There’s music everywhere in the summer, concerts on a bluff overlooking the water, and groups performing at restaurants and parks. Friends live nearby, and the longest drive to visit them is at most five minutes. What some might call noise soothes my soul: waves pounding upon the shore, the morning cacophony of birdsong, the chittering of squirrels, the soft chirping of crickets on a late summer’s eve, and the mournful call of the loons.

The quiet here is also a balm for me as a writer. A short time ago I took part in a discussion with a Cozy writers’ Facebook group where the administrator asked how many of us write with music playing in the background. I discovered that I am in the minority, most of those who responded are stimulated and feel more creative with background music of every sort. Some were surprised when I said that I get distracted, it’s hard for me to concentrate when there’s too much “chatter”.

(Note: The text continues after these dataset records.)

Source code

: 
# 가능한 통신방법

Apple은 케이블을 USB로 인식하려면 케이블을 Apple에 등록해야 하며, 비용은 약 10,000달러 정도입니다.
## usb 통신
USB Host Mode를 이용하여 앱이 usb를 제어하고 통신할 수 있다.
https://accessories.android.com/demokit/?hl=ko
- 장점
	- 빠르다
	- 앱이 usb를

It was an interesting discussion, and as I thought more about it, I realized how creative juices are stirred in so many ways. Writing for me is meditative, I can write for hours without paying attention to the time, and sometimes without taking a break. My husband teases that he knows not to try and discuss anything important with me when I’m writing. If he tells me he’s leaving to play golf or run errands, I’ll nod and later not remember a word he’s said and wonder where he is.

As I thought more about it, I realized that as I’ve aged I choose not to multitask as much as I used to.  I can cook and listen to rock and roll, show tunes or jazz at the same time, and do word puzzles or Sudoku while watching TV, but for some reason, writing, reading, or listening to certain types of of music are activities I want to savor individually. There’s immense pleasure and something to be said about immersing oneself in quiet pursuits.

August by Karen Shughart

Here up at the lake we’re surrounded by orchards, vineyards and farmland; gently rolling hills and meandering streams with an abundance of fish. It’s a beautiful place any time of the year, but the end of summer, the month of August, is special in so many ways.

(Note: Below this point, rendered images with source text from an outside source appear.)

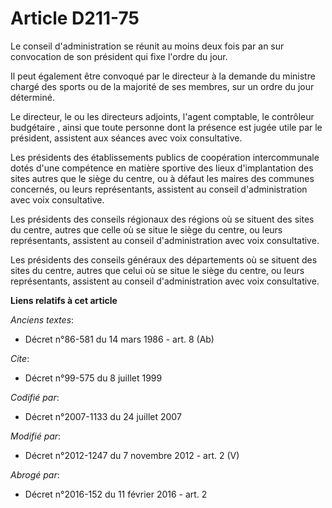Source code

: # Article D211-75

Le conseil d'administration se réunit au moins deux fois par an sur convocation de son président qui fixe l'ordre du jour. 

Il peut également être convoqué par le directeur à la demande du ministre chargé des sports ou de la majorité de ses membres,
sur un ordre du jour déterminé. 

Le directeur, le ou les directeurs adjoints, l'agent comptable,      le contrôleur budgétaire , ainsi que toute personne dont
la présence est jugée utile par le président, assistent aux séances avec voix consultative. 

Les présidents des établissements publics de coopération intercommunale dotés d'une compétence en matière sportive des lieux
d'implantation des sites autres que le siège du centre, ou à défaut les maires des communes concernés, ou leurs
représentants, assistent au conseil d'administration avec voix consultative. 

Les présidents des conseils régionaux des régions où se situent des sites du centre, autres que celle où se situe le siège du
centre, ou leurs représentants, assistent au conseil d'administration avec voix consultative. 

Les présidents des conseils généraux des départements où se situent des sites du centre, autres que celui où se situe le
siège du centre, ou leurs représentants, assistent au conseil d'administration avec voix consultative.

**Liens relatifs à cet article**

_Anciens textes_:

  - Décret n°86-581 du 14 mars 1986 - art. 8 (Ab)

_Cite_:

  - Décret n°99-575 du 8 juillet 1999

_Codifié par_:

  - Décret n°2007-1133 du 24 juillet 2007

_Modifié par_:

  - Décret n°2012-1247 du 7 novembre 2012 - art. 2 (V)

_Abrogé par_:

  - Décret n°2016-152 du 11 février 2016 - art. 2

Sunrise is a little later this time of year, we can hear the morning music of birds at around 5:30 or 6:00 a.m. rather than 3:30 or 4:00 as in June. There’s something peaceful and magical about waking early in August to see the sun rise, it’s rose-gold rays casting brilliant diamond-like shards across the water. It’s a quiet time.

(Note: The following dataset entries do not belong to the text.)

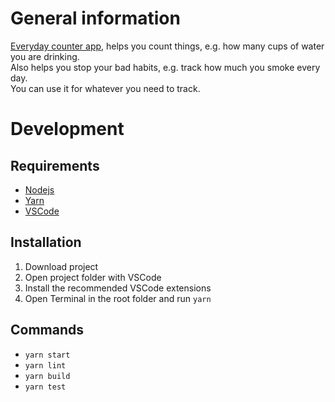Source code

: # General information

[Everyday counter app](https://everyday-counter.com), helps you count things, e.g. how many cups of water you are drinking.  
Also helps you stop your bad habits, e.g. track how much you smoke every day.  
You can use it for whatever you need to track.


# Development

## Requirements
- [Nodejs](https://nodejs.org/en/download)
- [Yarn](https://classic.yarnpkg.com/lang/en/docs/install)
- [VSCode](https://code.visualstudio.com/download)

## Installation
1. Download project
2. Open project folder with VSCode 
3. Install the recommended VSCode extensions
4. Open Terminal in the root folder and run `yarn`

## Commands
- `yarn start`
- `yarn lint`
- `yarn build`
- `yarn test`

Warm days are the norm; some days the humidity rises, but on others bright blue skies, lazy white clouds, and a lake sluggishly rolling its waves onto the shore are a welcome change to the previously fetid air.  Sailboats dot the horizon, pontoons chug lazily about and motorboats slice through the undulating sea. Families play on the beach and picnic under a pavilion where long ago children laughed with delight as they rode a carousel.

A cornucopia of fresh produce offers up its bounty at a multitude of farm stands and markets. Lovely squashes, tomatoes, blueberries, cherries, corn, beans, and herbs create a riot of color far more beautiful than any still life painting.  And the fecund ripening of the fruit on trees in the orchards, especially the apples, the first of which will soon be ready for harvest, remind us that fall is on its way. The green, green grass of past months starts to brown, the flowers lose some of their bloom, and the limbs on deciduous trees, with their lush dark leaves, droop with anticipation as they begin to fade. In a month or two, their bright, warm hues will beckon an onslaught of sightseers.

Photo by Karen Shughart

Something about the light and the air bring visions of fall: bright, sunny days as crisp as biting into a just-picked apple.  It smells different, too. The air is perfumed, but in August, with a rich, heavy sweetness mingled with the beginnings of the decay that precedes fall and winter.

Later in the month, when the tourists and those who spend their summers at simple cottages here have gone, there’s silence  interrupted only by the occasional droning of a lawn mower,  the buzz of insects, the bark of a dog or the subdued chatter of friends and neighbors who pass by.